Exercise requirements
From the first line to the last, write out the records exactly, leaving out images.

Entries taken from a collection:
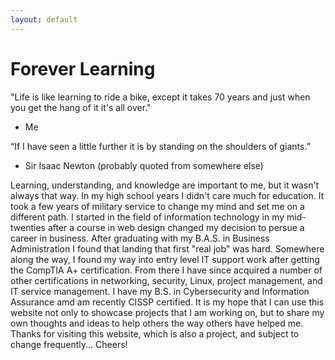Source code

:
 ```yaml
---
layout: default
---
```

# Forever Learning

"Life is like learning to ride a bike, except it takes 70 years and just when you get the hang of it it's all over."

 - Me

“If I have seen a little further it is by standing on the shoulders of giants.”
 
 - Sir Isaac Newton (probably quoted from somewhere else)

Learning, understanding, and knowledge are important to me, but it wasn't always that way. In my high school years I didn't care much for education. It took a few years of military service to change my mind and set me on a different path.
I started in the field of information technology in my mid-twenties after a course in web design changed my decision to persue a career in business. After graduating with my B.A.S. in Business Administration I found that landing that first "real job" was hard. Somewhere along the way, I found my way into entry level IT support work after getting the CompTIA A+ certification.
From there I have since acquired a number of other certifications in networking, security, Linux, project management, and IT service management. I have my B.S. in Cybersecurity and Information Assurance amd am recently CISSP certified.
It is my hope that I can use this website not only to showcase projects that I am working on, but to share my own thoughts and ideas to help others the way others have helped me.
Thanks for visiting this website, which is also a project, and subject to change frequently... Cheers!
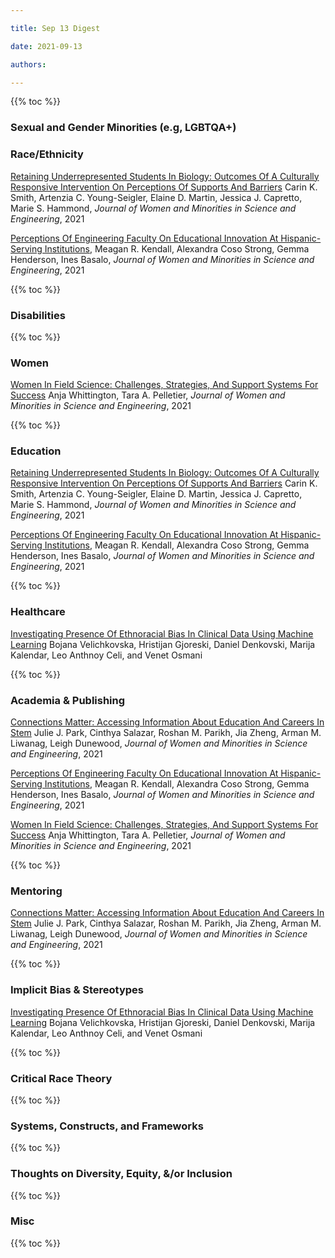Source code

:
```yaml
---

title: Sep 13 Digest

date: 2021-09-13

authors:

---
```


{{% toc %}}

### Sexual and Gender Minorities (e.g, LGBTQA+)

### Race/Ethnicity

[Retaining Underrepresented Students In Biology: Outcomes Of A Culturally Responsive Intervention On Perceptions Of Supports And Barriers](http://dx.doi.org/10.1615/JWomenMinorScienEng.2021034959) Carin K. Smith, Artenzia C. Young-Seigler, Elaine D. Martin, Jessica J. Capretto, Marie S. Hammond, _Journal of Women and Minorities in Science and Engineering_, 2021

[Perceptions Of Engineering Faculty On Educational Innovation At Hispanic-Serving Institutions](http://doi.org/10.1615/JWomenMinorScienEng.2021034722), Meagan R. Kendall, Alexandra Coso Strong, Gemma Henderson, Ines Basalo, _Journal of Women and Minorities in Science and Engineering_, 2021

{{% toc %}}

### Disabilities

{{% toc %}}

### Women

[Women In Field Science: Challenges, Strategies, And Support Systems For Success](http://doi.org/10.1615/JWomenMinorScienEng.2021035731) Anja Whittington, Tara A. Pelletier, _Journal of Women and Minorities in Science and Engineering_, 2021

{{% toc %}}

### Education

[Retaining Underrepresented Students In Biology: Outcomes Of A Culturally Responsive Intervention On Perceptions Of Supports And Barriers](http://dx.doi.org/10.1615/JWomenMinorScienEng.2021034959) Carin K. Smith, Artenzia C. Young-Seigler, Elaine D. Martin, Jessica J. Capretto, Marie S. Hammond, _Journal of Women and Minorities in Science and Engineering_, 2021

[Perceptions Of Engineering Faculty On Educational Innovation At Hispanic-Serving Institutions](http://doi.org/10.1615/JWomenMinorScienEng.2021034722), Meagan R. Kendall, Alexandra Coso Strong, Gemma Henderson, Ines Basalo, _Journal of Women and Minorities in Science and Engineering_, 2021

{{% toc %}}

### Healthcare

[Investigating Presence Of Ethnoracial Bias In Clinical Data Using
Machine
Learning](http://medrxiv.org/cgi/content/abstract/2021.09.01.21262949v1??collection)
Bojana Velichkovska, Hristijan Gjoreski, Daniel Denkovski, Marija
Kalendar, Leo Anthnoy Celi, and Venet Osmani

{{% toc %}}

### Academia & Publishing

[Connections Matter: Accessing Information About Education And Careers In Stem](http://doi.org/10.1615/JWomenMinorScienEng.2021033856) Julie J. Park, Cinthya Salazar, Roshan M. Parikh, Jia Zheng, Arman M. Liwanag, Leigh Dunewood, _Journal of Women and Minorities in Science and Engineering_, 2021

[Perceptions Of Engineering Faculty On Educational Innovation At Hispanic-Serving Institutions](http://doi.org/10.1615/JWomenMinorScienEng.2021034722), Meagan R. Kendall, Alexandra Coso Strong, Gemma Henderson, Ines Basalo, _Journal of Women and Minorities in Science and Engineering_, 2021

[Women In Field Science: Challenges, Strategies, And Support Systems For Success](http://doi.org/10.1615/JWomenMinorScienEng.2021035731) Anja Whittington, Tara A. Pelletier, _Journal of Women and Minorities in Science and Engineering_, 2021

{{% toc %}}

### Mentoring

[Connections Matter: Accessing Information About Education And Careers In Stem](http://doi.org/10.1615/JWomenMinorScienEng.2021033856) Julie J. Park, Cinthya Salazar, Roshan M. Parikh, Jia Zheng, Arman M. Liwanag, Leigh Dunewood, _Journal of Women and Minorities in Science and Engineering_, 2021

{{% toc %}}

### Implicit Bias & Stereotypes

[Investigating Presence Of Ethnoracial Bias In Clinical Data Using
Machine
Learning](http://medrxiv.org/cgi/content/abstract/2021.09.01.21262949v1??collection)
Bojana Velichkovska, Hristijan Gjoreski, Daniel Denkovski, Marija
Kalendar, Leo Anthnoy Celi, and Venet Osmani

{{% toc %}}

### Critical Race Theory

{{% toc %}}

### Systems, Constructs, and Frameworks

{{% toc %}}

### Thoughts on Diversity, Equity, &/or Inclusion

{{% toc %}}

### Misc

{{% toc %}}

Solution below
Source code

:
 ```yaml
---
layout: default
---
```

# Forever Learning

"Life is like learning to ride a bike, except it takes 70 years and just when you get the hang of it it's all over."

 - Me

“If I have seen a little further it is by standing on the shoulders of giants.”
 
 - Sir Isaac Newton (probably quoted from somewhere else)

Learning, understanding, and knowledge are important to me, but it wasn't always that way. In my high school years I didn't care much for education. It took a few years of military service to change my mind and set me on a different path.
I started in the field of information technology in my mid-twenties after a course in web design changed my decision to persue a career in business. After graduating with my B.A.S. in Business Administration I found that landing that first "real job" was hard. Somewhere along the way, I found my way into entry level IT support work after getting the CompTIA A+ certification.
From there I have since acquired a number of other certifications in networking, security, Linux, project management, and IT service management. I have my B.S. in Cybersecurity and Information Assurance amd am recently CISSP certified.
It is my hope that I can use this website not only to showcase projects that I am working on, but to share my own thoughts and ideas to help others the way others have helped me.
Thanks for visiting this website, which is also a project, and subject to change frequently... Cheers!
Source code

:
```yaml
---

title: Sep 13 Digest

date: 2021-09-13

authors:

---
```


{{% toc %}}

### Sexual and Gender Minorities (e.g, LGBTQA+)

### Race/Ethnicity

[Retaining Underrepresented Students In Biology: Outcomes Of A Culturally Responsive Intervention On Perceptions Of Supports And Barriers](http://dx.doi.org/10.1615/JWomenMinorScienEng.2021034959) Carin K. Smith, Artenzia C. Young-Seigler, Elaine D. Martin, Jessica J. Capretto, Marie S. Hammond, _Journal of Women and Minorities in Science and Engineering_, 2021

[Perceptions Of Engineering Faculty On Educational Innovation At Hispanic-Serving Institutions](http://doi.org/10.1615/JWomenMinorScienEng.2021034722), Meagan R. Kendall, Alexandra Coso Strong, Gemma Henderson, Ines Basalo, _Journal of Women and Minorities in Science and Engineering_, 2021

{{% toc %}}

### Disabilities

{{% toc %}}

### Women

[Women In Field Science: Challenges, Strategies, And Support Systems For Success](http://doi.org/10.1615/JWomenMinorScienEng.2021035731) Anja Whittington, Tara A. Pelletier, _Journal of Women and Minorities in Science and Engineering_, 2021

{{% toc %}}

### Education

[Retaining Underrepresented Students In Biology: Outcomes Of A Culturally Responsive Intervention On Perceptions Of Supports And Barriers](http://dx.doi.org/10.1615/JWomenMinorScienEng.2021034959) Carin K. Smith, Artenzia C. Young-Seigler, Elaine D. Martin, Jessica J. Capretto, Marie S. Hammond, _Journal of Women and Minorities in Science and Engineering_, 2021

[Perceptions Of Engineering Faculty On Educational Innovation At Hispanic-Serving Institutions](http://doi.org/10.1615/JWomenMinorScienEng.2021034722), Meagan R. Kendall, Alexandra Coso Strong, Gemma Henderson, Ines Basalo, _Journal of Women and Minorities in Science and Engineering_, 2021

{{% toc %}}

### Healthcare

[Investigating Presence Of Ethnoracial Bias In Clinical Data Using
Machine
Learning](http://medrxiv.org/cgi/content/abstract/2021.09.01.21262949v1??collection)
Bojana Velichkovska, Hristijan Gjoreski, Daniel Denkovski, Marija
Kalendar, Leo Anthnoy Celi, and Venet Osmani

{{% toc %}}

### Academia & Publishing

[Connections Matter: Accessing Information About Education And Careers In Stem](http://doi.org/10.1615/JWomenMinorScienEng.2021033856) Julie J. Park, Cinthya Salazar, Roshan M. Parikh, Jia Zheng, Arman M. Liwanag, Leigh Dunewood, _Journal of Women and Minorities in Science and Engineering_, 2021

[Perceptions Of Engineering Faculty On Educational Innovation At Hispanic-Serving Institutions](http://doi.org/10.1615/JWomenMinorScienEng.2021034722), Meagan R. Kendall, Alexandra Coso Strong, Gemma Henderson, Ines Basalo, _Journal of Women and Minorities in Science and Engineering_, 2021

[Women In Field Science: Challenges, Strategies, And Support Systems For Success](http://doi.org/10.1615/JWomenMinorScienEng.2021035731) Anja Whittington, Tara A. Pelletier, _Journal of Women and Minorities in Science and Engineering_, 2021

{{% toc %}}

### Mentoring

[Connections Matter: Accessing Information About Education And Careers In Stem](http://doi.org/10.1615/JWomenMinorScienEng.2021033856) Julie J. Park, Cinthya Salazar, Roshan M. Parikh, Jia Zheng, Arman M. Liwanag, Leigh Dunewood, _Journal of Women and Minorities in Science and Engineering_, 2021

{{% toc %}}

### Implicit Bias & Stereotypes

[Investigating Presence Of Ethnoracial Bias In Clinical Data Using
Machine
Learning](http://medrxiv.org/cgi/content/abstract/2021.09.01.21262949v1??collection)
Bojana Velichkovska, Hristijan Gjoreski, Daniel Denkovski, Marija
Kalendar, Leo Anthnoy Celi, and Venet Osmani

{{% toc %}}

### Critical Race Theory

{{% toc %}}

### Systems, Constructs, and Frameworks

{{% toc %}}

### Thoughts on Diversity, Equity, &/or Inclusion

{{% toc %}}

### Misc

{{% toc %}}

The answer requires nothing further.